Turnover up 25% to R993.7 million.
Picture: Shutterstock

Technology services group Adapt IT has hiked its dividend per share by 23% to 13.4c, from 10.9c a year ago, on the back of a rise in earnings.

In the year ended June 30, the JSE-listed group reported normalised headline earnings per share up 10% on turnover that rose by 25% to R993.7 million.

Headline earnings per share rose by 2% to 58.76c.

Earnings before interest, tax, depreciation and amortisation — a measure of its operating performance — rose by 18% year on year to R194.3 million. Attributable profit was R88.1 million, up from R78.4 million before. 

Normalised headline earnings increased 22% to R118.5 million. It has disclosed the normalised number because of the “high non-cash expenses recognised in terms of International Financial Reporting Standards due to its acquisitions”, it said.

“As acquisitions will be an ongoing hallmark of Adapt IT in line with its growth strategy, normalised headline earnings will be reported on an ongoing basis, as this disclosure will add value to the financial analysis.”

Read: Adapt IT tracks its 2020 growth target

The group ended the year with R98 million in cash, up from R77.7 million a year ago.

Adapt IT’s share price has fallen sharply in 2017 as concerns mounted about a slowdown in organic growth in the first half of the financial year.
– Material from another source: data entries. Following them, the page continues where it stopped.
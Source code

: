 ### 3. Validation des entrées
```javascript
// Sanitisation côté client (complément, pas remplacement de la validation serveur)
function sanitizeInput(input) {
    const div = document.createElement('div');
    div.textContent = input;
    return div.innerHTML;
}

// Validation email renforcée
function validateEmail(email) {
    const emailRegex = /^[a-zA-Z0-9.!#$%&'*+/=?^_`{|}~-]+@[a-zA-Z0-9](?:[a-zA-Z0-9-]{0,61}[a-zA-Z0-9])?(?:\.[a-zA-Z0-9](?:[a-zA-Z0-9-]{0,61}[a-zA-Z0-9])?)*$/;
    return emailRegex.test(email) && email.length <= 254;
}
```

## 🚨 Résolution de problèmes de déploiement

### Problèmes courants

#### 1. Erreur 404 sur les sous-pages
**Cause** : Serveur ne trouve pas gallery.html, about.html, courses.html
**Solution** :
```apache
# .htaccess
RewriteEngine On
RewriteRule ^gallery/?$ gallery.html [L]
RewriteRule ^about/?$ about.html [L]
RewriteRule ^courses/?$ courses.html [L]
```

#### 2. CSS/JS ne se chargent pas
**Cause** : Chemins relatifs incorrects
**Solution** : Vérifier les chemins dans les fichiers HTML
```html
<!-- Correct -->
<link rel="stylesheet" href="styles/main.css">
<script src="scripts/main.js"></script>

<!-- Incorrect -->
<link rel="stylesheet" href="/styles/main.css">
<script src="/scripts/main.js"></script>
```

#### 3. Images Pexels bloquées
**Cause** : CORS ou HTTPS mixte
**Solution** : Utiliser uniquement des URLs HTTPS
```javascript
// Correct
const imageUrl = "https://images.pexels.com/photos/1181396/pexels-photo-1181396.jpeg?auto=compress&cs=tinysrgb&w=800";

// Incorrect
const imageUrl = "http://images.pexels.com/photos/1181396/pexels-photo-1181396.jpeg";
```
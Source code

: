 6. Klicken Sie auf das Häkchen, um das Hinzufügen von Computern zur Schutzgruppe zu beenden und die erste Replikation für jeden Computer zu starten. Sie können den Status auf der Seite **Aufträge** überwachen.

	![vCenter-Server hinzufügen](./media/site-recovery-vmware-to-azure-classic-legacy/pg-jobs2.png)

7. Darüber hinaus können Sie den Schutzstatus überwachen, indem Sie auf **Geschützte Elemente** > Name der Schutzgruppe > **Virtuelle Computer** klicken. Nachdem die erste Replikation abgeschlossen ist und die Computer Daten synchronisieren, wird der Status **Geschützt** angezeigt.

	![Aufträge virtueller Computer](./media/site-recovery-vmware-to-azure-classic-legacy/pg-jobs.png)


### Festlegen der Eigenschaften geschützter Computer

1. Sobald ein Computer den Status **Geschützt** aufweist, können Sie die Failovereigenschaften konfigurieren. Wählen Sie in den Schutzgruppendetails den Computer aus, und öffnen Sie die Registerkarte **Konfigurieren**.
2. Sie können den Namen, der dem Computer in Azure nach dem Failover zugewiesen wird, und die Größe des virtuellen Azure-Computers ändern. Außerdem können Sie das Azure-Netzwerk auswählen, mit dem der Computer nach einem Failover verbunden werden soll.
Since January 1, the share has tumbled 44%, to close at R8.95 on Friday.

Organic growth

Organic growth for the year was 6% (ahead of the 4% achieved in the first half), while acquisitive growth was 19%, Adapt IT said.

Following the year-end, Adapt IT amalgamated the businesses of acquisitions CQS, EasyRoster and Multimatics to reduce the number of group entities and achieve efficiency and savings in administrative and operational expenditure.

The recent acquisition of retail technology specialist Micros was not included in the full-year results.